__About this task__
Report every line of the material that contains the string "noindex".

********************

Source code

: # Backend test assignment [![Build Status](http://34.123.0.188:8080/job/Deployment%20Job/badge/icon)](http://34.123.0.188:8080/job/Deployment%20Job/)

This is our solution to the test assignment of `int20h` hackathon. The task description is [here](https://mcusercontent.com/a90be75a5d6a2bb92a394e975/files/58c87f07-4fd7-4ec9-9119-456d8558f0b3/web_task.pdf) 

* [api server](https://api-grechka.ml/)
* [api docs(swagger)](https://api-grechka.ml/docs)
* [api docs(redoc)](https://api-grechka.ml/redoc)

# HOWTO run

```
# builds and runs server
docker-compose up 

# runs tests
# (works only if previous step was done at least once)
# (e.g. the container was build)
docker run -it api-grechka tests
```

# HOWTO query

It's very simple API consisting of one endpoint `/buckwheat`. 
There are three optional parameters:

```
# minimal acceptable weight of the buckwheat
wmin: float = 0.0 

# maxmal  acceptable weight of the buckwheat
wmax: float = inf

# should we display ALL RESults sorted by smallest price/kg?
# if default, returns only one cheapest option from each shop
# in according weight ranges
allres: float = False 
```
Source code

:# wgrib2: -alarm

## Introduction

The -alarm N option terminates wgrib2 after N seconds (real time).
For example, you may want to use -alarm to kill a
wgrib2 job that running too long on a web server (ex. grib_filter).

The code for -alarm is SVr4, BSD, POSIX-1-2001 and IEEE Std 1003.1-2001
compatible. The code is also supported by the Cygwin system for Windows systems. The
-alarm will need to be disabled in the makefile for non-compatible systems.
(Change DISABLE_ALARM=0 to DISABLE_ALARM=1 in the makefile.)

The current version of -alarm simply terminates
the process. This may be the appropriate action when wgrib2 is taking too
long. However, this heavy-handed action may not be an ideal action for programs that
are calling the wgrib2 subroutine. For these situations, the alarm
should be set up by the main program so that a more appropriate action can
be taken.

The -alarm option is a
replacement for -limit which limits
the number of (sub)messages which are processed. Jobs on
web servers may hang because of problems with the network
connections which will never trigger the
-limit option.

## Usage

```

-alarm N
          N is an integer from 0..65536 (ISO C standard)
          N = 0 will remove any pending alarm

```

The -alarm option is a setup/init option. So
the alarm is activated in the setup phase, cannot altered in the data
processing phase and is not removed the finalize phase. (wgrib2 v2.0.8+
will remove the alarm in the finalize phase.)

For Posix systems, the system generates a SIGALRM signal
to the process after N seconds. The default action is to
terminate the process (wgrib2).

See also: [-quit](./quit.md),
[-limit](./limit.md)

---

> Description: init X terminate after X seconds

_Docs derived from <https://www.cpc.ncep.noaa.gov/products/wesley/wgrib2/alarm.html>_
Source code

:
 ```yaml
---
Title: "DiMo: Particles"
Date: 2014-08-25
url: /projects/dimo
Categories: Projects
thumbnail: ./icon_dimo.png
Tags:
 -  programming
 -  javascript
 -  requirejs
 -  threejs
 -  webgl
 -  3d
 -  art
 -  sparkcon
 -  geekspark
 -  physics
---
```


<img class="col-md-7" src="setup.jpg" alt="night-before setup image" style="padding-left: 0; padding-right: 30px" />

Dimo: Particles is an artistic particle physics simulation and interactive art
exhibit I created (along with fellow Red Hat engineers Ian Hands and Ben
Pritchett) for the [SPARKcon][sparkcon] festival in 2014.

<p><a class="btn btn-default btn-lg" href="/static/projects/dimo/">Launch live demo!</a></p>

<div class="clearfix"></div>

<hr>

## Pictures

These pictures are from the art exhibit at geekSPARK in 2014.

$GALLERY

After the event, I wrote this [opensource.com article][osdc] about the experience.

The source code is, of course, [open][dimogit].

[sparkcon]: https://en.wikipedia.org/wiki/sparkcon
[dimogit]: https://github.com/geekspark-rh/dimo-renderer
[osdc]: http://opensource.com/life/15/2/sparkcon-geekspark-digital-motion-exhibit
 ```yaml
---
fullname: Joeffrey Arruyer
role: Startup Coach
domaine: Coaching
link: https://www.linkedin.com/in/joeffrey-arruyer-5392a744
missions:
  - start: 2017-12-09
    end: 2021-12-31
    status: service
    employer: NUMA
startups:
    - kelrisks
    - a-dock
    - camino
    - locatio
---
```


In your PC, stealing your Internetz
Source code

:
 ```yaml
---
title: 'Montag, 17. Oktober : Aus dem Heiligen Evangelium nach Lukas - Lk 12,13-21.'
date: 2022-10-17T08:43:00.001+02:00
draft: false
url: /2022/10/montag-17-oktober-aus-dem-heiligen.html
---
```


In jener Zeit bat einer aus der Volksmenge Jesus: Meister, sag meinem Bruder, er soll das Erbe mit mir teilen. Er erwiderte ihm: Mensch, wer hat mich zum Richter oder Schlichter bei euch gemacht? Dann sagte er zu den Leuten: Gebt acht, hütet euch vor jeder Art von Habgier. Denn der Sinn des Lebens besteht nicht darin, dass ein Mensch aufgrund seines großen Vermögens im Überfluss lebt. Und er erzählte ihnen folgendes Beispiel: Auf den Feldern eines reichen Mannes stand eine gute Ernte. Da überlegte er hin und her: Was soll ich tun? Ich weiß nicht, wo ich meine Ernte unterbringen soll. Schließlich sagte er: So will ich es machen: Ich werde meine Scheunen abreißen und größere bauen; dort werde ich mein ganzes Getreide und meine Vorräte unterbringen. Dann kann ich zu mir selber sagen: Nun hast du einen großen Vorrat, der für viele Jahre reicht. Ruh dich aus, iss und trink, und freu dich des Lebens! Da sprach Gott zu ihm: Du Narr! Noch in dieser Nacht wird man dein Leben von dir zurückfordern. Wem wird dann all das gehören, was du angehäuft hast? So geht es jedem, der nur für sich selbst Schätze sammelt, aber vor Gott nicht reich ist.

********************

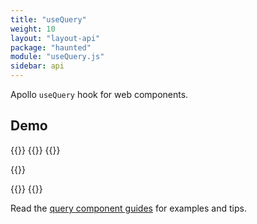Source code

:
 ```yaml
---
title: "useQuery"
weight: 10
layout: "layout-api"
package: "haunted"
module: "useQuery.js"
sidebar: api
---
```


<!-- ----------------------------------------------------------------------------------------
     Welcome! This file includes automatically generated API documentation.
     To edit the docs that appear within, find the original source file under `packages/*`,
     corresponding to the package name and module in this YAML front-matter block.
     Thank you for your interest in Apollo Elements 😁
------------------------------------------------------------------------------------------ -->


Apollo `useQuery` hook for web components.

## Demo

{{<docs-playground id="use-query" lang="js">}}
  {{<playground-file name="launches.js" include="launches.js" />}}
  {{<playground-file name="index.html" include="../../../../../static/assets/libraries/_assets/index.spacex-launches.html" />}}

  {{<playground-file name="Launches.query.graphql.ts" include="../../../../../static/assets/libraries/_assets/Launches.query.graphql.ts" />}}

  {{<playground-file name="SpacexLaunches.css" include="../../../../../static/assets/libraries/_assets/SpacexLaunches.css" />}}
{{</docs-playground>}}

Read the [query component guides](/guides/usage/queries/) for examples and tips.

********************

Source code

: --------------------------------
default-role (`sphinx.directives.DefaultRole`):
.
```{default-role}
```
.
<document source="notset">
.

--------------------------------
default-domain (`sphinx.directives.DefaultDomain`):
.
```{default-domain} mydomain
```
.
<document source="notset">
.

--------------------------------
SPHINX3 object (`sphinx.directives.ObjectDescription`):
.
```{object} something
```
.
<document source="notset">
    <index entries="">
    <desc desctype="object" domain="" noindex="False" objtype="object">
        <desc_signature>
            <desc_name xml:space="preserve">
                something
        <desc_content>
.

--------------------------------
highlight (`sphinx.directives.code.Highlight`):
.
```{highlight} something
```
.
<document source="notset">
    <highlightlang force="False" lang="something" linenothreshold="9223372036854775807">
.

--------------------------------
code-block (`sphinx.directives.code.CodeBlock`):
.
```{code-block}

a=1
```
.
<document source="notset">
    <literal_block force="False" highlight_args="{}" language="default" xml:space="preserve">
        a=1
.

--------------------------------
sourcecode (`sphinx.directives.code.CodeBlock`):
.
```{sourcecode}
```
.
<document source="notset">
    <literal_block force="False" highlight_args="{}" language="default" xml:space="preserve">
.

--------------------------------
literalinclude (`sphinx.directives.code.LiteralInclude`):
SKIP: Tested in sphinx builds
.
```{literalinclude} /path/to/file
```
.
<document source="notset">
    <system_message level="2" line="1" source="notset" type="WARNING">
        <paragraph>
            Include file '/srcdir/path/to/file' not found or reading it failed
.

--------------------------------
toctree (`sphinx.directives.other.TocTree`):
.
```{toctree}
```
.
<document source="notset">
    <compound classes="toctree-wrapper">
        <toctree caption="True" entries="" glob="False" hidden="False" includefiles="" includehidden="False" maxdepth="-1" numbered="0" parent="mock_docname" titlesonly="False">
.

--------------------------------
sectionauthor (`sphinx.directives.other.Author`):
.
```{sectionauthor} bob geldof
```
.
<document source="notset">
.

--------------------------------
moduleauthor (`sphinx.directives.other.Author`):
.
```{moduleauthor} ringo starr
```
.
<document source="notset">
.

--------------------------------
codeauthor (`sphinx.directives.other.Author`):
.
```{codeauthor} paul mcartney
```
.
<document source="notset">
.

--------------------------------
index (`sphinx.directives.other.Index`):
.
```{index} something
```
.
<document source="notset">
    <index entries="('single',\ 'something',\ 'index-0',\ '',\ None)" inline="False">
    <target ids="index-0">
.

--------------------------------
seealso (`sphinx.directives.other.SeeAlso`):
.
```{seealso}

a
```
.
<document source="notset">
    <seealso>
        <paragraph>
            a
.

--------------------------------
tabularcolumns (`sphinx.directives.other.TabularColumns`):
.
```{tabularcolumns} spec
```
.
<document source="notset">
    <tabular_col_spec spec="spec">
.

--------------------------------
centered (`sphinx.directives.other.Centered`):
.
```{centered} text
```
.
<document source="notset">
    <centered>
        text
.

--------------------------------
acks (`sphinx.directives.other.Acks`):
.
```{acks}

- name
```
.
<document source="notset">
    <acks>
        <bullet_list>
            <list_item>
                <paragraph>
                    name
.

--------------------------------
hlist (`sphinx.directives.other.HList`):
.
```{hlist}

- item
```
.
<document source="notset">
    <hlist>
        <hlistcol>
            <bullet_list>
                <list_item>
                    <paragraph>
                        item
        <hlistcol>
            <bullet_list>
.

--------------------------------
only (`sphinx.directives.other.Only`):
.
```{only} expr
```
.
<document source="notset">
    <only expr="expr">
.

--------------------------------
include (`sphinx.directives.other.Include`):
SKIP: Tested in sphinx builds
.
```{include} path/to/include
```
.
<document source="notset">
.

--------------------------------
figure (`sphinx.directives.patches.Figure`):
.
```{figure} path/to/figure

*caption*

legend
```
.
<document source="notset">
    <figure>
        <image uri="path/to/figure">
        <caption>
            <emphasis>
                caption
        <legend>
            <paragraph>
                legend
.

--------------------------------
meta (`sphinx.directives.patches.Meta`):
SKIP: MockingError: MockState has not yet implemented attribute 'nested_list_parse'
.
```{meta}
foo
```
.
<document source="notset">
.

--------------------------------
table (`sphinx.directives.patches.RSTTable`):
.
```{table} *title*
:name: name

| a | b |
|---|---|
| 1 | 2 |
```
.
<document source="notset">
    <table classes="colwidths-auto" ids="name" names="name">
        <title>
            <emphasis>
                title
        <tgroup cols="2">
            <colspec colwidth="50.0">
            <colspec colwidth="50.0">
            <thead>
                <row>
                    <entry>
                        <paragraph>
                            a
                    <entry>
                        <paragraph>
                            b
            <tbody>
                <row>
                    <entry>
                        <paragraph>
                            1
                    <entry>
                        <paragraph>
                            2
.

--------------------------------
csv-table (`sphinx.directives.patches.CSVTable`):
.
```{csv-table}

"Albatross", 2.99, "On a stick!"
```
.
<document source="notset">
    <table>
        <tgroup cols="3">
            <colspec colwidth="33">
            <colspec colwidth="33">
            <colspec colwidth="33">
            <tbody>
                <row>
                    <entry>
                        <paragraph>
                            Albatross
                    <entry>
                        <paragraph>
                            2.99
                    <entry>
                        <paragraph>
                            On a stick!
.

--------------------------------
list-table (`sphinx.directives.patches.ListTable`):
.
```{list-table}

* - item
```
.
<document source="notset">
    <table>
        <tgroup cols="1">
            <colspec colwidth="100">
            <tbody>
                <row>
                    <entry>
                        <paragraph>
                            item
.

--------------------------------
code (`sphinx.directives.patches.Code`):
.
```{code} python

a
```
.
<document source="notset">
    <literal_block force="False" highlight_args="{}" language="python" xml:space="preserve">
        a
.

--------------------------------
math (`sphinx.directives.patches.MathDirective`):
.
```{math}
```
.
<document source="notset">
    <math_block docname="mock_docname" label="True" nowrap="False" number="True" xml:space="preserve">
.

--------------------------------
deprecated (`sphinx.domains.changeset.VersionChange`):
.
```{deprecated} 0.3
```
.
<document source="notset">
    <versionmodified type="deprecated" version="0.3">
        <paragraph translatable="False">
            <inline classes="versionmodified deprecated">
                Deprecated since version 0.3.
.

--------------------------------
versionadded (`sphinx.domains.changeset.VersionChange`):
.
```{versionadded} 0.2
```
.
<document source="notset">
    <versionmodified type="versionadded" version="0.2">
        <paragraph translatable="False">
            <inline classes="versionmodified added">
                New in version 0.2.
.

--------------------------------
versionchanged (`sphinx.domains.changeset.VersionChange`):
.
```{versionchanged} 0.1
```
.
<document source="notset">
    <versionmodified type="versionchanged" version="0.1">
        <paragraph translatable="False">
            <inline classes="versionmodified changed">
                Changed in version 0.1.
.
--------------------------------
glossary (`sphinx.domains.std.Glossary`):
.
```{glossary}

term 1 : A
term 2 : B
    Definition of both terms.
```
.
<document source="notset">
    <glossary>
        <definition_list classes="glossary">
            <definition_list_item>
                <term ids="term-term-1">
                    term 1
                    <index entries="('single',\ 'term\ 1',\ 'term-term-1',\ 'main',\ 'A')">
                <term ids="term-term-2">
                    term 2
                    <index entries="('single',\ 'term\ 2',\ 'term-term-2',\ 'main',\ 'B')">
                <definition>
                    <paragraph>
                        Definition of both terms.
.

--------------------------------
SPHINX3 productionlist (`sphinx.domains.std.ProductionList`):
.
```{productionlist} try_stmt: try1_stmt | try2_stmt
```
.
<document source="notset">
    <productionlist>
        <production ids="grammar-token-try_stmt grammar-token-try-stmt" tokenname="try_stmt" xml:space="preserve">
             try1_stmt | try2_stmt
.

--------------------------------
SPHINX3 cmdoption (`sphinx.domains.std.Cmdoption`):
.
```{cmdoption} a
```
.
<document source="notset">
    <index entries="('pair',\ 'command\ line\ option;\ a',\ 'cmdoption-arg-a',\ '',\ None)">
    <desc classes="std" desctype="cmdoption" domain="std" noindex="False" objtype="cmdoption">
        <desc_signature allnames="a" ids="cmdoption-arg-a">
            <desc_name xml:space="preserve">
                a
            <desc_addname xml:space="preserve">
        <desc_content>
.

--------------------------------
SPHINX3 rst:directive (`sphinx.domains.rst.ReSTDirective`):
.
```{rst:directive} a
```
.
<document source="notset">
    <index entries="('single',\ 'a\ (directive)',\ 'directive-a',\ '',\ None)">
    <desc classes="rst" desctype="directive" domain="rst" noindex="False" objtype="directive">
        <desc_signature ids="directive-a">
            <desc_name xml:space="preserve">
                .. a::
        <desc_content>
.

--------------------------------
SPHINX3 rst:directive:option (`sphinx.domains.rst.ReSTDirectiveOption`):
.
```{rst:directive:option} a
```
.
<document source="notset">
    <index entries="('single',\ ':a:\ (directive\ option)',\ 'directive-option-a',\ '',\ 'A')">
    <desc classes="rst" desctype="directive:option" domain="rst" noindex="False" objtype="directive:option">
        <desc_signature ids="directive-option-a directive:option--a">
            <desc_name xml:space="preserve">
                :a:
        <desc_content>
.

********************

__Answer to the exercise__
    <desc desctype="object" domain="" noindex="False" objtype="object">
    <desc classes="std" desctype="cmdoption" domain="std" noindex="False" objtype="cmdoption">
    <desc classes="rst" desctype="directive" domain="rst" noindex="False" objtype="directive">
    <desc classes="rst" desctype="directive:option" domain="rst" noindex="False" objtype="directive:option">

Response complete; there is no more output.